Saved data entries:
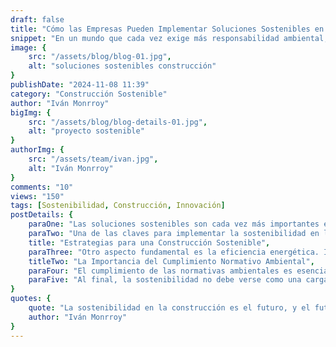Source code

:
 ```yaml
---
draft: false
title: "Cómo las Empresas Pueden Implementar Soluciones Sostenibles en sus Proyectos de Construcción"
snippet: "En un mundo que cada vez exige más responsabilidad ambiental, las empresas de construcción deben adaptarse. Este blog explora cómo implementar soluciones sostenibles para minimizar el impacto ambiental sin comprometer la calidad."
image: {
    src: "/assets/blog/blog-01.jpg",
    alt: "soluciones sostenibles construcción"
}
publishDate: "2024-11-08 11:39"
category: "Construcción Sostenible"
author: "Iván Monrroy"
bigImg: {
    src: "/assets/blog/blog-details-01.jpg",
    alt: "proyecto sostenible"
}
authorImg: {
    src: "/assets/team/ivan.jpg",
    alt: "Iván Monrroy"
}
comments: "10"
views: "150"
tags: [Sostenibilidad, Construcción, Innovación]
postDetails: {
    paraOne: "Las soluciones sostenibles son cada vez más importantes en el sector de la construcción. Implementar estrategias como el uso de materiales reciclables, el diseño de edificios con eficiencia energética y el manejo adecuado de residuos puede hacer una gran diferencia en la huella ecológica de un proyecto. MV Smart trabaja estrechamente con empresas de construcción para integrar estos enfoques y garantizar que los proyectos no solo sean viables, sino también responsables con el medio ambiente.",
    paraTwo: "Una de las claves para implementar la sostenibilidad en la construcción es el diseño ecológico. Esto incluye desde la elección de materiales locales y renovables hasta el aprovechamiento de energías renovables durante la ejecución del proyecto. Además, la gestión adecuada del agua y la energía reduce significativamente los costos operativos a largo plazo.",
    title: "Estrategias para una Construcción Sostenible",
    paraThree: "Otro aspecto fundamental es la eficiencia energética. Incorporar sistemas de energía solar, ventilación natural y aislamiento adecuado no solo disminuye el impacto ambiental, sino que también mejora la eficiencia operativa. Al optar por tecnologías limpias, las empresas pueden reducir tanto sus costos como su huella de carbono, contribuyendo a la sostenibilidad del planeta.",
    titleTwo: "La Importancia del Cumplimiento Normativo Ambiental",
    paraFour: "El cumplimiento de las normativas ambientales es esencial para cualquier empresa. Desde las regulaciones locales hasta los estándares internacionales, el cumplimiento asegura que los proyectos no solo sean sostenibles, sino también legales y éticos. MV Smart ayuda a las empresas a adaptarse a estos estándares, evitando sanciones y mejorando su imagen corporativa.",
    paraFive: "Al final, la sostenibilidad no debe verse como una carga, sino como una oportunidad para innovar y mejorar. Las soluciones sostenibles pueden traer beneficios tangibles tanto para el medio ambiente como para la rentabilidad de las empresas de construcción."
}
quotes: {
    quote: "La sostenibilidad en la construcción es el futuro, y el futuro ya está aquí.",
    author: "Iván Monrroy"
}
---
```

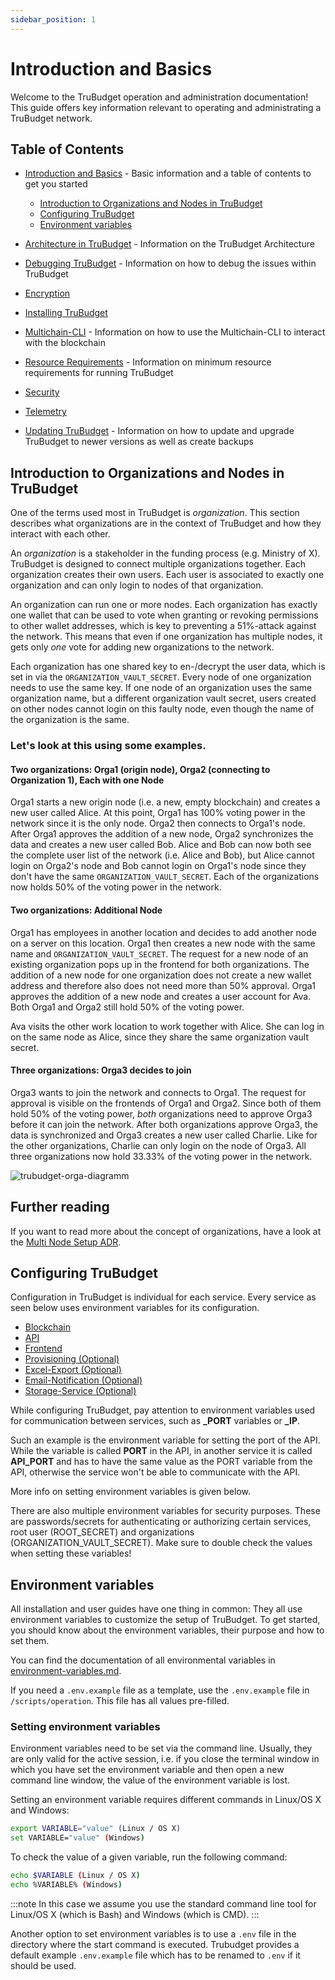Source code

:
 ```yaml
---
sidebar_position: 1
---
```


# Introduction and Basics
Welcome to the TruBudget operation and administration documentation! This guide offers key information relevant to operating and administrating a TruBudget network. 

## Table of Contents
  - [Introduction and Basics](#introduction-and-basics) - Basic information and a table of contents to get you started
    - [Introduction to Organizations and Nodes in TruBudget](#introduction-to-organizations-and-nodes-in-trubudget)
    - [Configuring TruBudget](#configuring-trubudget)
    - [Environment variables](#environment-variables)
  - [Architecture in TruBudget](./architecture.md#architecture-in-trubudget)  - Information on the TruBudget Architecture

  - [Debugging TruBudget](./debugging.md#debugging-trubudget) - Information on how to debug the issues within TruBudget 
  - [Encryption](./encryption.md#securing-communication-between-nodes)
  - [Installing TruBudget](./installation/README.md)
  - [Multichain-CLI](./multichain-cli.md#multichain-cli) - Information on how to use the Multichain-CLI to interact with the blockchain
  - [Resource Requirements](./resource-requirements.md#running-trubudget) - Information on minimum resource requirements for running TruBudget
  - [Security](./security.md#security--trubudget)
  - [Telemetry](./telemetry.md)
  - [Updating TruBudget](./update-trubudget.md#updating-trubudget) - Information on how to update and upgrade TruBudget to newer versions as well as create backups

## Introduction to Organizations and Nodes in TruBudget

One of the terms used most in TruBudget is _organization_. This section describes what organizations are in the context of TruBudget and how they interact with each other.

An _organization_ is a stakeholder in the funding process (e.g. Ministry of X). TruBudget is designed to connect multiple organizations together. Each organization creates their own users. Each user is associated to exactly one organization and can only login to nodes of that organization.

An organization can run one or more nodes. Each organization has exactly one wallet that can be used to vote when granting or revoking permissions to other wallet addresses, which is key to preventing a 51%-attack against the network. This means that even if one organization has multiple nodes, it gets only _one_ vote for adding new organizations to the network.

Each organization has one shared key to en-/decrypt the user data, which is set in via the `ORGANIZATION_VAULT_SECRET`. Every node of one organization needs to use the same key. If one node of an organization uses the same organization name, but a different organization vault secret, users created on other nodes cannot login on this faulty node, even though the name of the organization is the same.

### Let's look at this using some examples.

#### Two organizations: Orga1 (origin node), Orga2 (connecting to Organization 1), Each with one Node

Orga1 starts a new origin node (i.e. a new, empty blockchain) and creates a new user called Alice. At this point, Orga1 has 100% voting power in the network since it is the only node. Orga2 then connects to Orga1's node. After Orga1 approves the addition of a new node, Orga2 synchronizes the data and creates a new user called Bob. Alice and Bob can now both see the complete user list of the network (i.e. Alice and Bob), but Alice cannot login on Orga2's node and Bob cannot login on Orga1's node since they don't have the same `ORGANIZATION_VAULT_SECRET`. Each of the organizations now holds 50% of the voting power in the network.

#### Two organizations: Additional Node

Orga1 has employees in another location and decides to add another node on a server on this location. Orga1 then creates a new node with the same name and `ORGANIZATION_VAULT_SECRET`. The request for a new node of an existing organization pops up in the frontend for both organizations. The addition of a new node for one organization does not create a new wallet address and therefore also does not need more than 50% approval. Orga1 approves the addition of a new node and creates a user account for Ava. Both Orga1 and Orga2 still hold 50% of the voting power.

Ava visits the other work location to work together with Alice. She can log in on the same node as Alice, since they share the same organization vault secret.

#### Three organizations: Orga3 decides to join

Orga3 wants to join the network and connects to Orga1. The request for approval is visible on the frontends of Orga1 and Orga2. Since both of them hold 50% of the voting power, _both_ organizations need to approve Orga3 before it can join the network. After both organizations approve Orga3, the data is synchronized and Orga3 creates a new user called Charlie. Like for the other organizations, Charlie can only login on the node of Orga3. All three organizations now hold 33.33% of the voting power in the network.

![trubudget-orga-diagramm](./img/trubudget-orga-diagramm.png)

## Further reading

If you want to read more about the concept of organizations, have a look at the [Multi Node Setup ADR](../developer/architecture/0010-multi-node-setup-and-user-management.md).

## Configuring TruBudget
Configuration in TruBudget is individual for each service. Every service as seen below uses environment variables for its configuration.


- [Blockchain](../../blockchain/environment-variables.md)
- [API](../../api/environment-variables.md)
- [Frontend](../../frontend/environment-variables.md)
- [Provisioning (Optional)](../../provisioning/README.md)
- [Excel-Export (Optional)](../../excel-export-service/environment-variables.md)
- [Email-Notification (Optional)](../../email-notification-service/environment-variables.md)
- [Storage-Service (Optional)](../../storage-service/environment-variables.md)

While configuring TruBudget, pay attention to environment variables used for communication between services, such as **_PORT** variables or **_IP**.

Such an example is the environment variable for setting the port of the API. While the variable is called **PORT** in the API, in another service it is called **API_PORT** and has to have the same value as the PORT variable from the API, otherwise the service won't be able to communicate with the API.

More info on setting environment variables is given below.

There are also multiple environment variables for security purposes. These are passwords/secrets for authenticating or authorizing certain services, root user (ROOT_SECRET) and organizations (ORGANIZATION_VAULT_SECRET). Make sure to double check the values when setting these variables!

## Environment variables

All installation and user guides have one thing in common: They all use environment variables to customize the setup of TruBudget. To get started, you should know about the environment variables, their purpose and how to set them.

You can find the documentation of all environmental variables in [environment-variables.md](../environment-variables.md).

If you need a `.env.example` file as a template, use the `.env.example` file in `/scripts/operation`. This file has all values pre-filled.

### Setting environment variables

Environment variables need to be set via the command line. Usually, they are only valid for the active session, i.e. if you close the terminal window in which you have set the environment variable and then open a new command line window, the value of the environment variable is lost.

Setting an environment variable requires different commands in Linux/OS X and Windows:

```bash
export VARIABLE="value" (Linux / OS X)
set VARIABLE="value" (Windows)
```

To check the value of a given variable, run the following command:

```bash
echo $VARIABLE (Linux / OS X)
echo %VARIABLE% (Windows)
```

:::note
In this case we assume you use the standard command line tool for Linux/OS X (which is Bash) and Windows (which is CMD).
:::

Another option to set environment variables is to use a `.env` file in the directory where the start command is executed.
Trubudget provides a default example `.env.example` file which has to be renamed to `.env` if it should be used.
* * *
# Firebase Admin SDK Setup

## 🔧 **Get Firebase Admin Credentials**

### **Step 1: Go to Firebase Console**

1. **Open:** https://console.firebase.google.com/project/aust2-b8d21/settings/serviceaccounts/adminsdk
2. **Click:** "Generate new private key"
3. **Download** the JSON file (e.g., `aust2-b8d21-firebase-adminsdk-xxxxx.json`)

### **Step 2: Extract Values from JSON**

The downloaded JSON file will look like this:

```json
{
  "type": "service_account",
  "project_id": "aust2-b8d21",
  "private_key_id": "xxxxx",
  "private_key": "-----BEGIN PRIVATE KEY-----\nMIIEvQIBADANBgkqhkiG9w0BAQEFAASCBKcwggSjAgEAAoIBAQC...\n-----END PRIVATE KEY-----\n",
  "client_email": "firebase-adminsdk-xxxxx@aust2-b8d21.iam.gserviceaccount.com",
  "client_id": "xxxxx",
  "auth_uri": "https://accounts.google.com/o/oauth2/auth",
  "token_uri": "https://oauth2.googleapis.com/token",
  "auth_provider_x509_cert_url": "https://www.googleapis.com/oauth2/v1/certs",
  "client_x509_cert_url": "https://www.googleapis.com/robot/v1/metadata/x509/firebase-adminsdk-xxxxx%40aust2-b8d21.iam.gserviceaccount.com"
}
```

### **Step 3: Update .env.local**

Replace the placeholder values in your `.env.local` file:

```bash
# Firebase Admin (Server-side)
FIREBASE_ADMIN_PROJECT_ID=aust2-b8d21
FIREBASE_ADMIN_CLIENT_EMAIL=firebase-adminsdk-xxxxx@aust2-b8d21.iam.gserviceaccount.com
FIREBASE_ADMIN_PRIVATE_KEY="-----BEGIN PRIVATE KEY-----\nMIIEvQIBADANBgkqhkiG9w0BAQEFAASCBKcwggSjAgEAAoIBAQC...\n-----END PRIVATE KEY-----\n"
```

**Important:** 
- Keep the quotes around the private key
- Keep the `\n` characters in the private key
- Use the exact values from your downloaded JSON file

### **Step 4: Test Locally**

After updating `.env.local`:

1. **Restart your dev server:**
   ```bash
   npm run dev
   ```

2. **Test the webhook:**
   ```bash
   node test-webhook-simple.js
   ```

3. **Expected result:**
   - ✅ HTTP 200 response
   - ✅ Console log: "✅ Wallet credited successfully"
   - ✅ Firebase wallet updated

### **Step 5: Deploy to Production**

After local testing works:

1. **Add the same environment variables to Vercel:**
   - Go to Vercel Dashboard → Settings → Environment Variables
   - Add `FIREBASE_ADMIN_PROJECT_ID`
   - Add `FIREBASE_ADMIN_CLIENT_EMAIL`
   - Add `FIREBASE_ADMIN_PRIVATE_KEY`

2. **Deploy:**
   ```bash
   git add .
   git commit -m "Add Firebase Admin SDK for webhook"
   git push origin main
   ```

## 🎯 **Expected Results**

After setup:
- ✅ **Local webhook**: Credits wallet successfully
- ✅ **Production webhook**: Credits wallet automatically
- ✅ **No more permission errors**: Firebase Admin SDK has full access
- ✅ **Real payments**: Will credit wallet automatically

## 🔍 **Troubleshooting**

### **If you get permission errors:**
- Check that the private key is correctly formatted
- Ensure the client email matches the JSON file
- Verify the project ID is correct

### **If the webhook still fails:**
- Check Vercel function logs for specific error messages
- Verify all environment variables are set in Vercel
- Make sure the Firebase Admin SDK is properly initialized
* * *
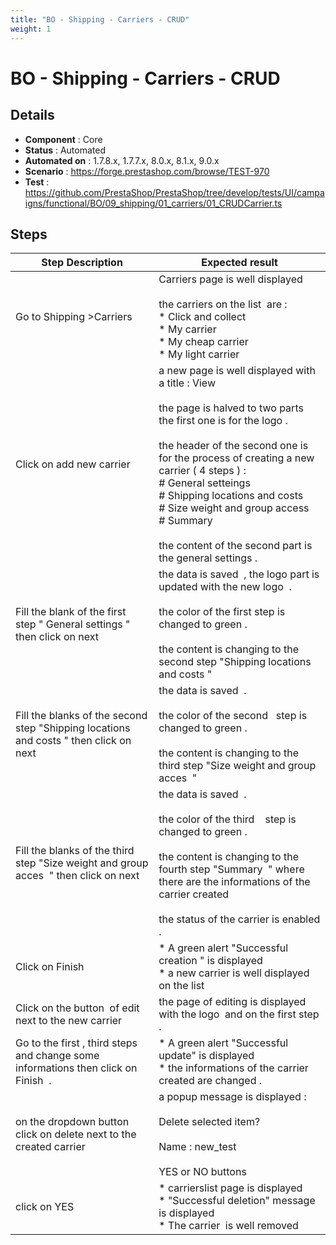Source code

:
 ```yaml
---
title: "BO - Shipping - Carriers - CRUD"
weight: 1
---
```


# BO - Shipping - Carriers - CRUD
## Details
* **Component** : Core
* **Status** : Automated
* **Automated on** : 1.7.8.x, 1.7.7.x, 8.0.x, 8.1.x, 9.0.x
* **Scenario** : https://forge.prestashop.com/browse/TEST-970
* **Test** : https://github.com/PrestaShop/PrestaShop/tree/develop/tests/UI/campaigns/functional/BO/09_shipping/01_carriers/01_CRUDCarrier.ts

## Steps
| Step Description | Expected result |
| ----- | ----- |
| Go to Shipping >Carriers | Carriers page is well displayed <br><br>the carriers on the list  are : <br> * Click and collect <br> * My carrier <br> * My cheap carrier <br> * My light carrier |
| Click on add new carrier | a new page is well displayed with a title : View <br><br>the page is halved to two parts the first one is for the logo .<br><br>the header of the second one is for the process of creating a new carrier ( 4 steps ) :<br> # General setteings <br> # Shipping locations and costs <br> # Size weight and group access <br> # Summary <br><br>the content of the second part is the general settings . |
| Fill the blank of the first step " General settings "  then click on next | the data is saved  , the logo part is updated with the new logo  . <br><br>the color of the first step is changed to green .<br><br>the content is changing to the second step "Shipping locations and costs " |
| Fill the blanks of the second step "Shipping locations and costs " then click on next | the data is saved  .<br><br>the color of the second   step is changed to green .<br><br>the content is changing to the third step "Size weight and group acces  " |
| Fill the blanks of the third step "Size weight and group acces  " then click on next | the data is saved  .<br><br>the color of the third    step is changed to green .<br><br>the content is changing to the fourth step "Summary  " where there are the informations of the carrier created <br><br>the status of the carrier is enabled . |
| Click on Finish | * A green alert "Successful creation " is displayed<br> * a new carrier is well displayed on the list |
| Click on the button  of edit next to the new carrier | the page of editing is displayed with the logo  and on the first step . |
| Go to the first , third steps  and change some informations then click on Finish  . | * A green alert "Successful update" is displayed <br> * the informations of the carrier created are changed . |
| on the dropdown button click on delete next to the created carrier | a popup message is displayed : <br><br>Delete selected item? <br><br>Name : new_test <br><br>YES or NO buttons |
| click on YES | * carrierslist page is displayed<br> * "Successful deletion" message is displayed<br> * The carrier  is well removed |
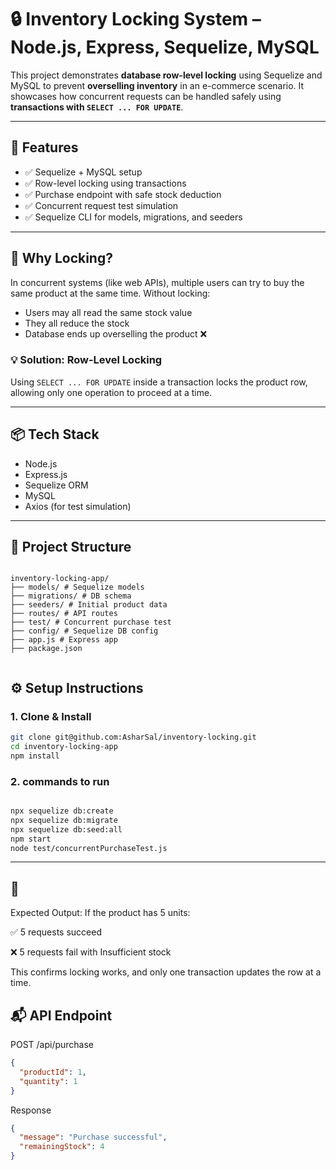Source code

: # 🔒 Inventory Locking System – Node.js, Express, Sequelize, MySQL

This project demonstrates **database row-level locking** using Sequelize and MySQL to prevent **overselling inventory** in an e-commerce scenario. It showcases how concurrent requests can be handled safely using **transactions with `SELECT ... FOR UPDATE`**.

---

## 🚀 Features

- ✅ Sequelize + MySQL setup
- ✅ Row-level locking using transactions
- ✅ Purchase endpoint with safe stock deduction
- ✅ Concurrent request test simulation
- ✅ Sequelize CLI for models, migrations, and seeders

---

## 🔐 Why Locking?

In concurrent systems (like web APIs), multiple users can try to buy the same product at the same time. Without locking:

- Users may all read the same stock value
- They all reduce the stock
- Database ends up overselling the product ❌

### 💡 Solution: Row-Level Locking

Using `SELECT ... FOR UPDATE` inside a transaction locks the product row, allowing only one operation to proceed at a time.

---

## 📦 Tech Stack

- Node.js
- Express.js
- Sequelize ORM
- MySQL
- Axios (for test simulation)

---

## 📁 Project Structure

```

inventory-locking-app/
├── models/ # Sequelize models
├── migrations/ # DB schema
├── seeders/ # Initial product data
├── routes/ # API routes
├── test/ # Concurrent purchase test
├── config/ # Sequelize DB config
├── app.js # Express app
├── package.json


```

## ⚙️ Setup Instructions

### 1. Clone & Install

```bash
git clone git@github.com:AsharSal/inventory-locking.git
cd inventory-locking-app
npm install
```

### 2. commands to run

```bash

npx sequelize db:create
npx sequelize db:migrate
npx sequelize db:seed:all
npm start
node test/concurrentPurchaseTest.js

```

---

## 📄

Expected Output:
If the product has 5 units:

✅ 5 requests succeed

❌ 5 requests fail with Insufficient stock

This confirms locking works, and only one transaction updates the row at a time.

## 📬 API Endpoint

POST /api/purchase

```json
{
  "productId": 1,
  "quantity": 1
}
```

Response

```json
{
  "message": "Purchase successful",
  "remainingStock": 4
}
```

▶ WHAT YOU HAVE TO DO: From the records above, repeat exactly the lines from the one with "- [Introduction to" through the one with "with the blockchain", both included.

▶ RESULT OF THE EXERCISE:
    - [Introduction to Organizations and Nodes in TruBudget](#introduction-to-organizations-and-nodes-in-trubudget)
    - [Configuring TruBudget](#configuring-trubudget)
    - [Environment variables](#environment-variables)
  - [Architecture in TruBudget](./architecture.md#architecture-in-trubudget)  - Information on the TruBudget Architecture

  - [Debugging TruBudget](./debugging.md#debugging-trubudget) - Information on how to debug the issues within TruBudget 
  - [Encryption](./encryption.md#securing-communication-between-nodes)
  - [Installing TruBudget](./installation/README.md)
  - [Multichain-CLI](./multichain-cli.md#multichain-cli) - Information on how to use the Multichain-CLI to interact with the blockchain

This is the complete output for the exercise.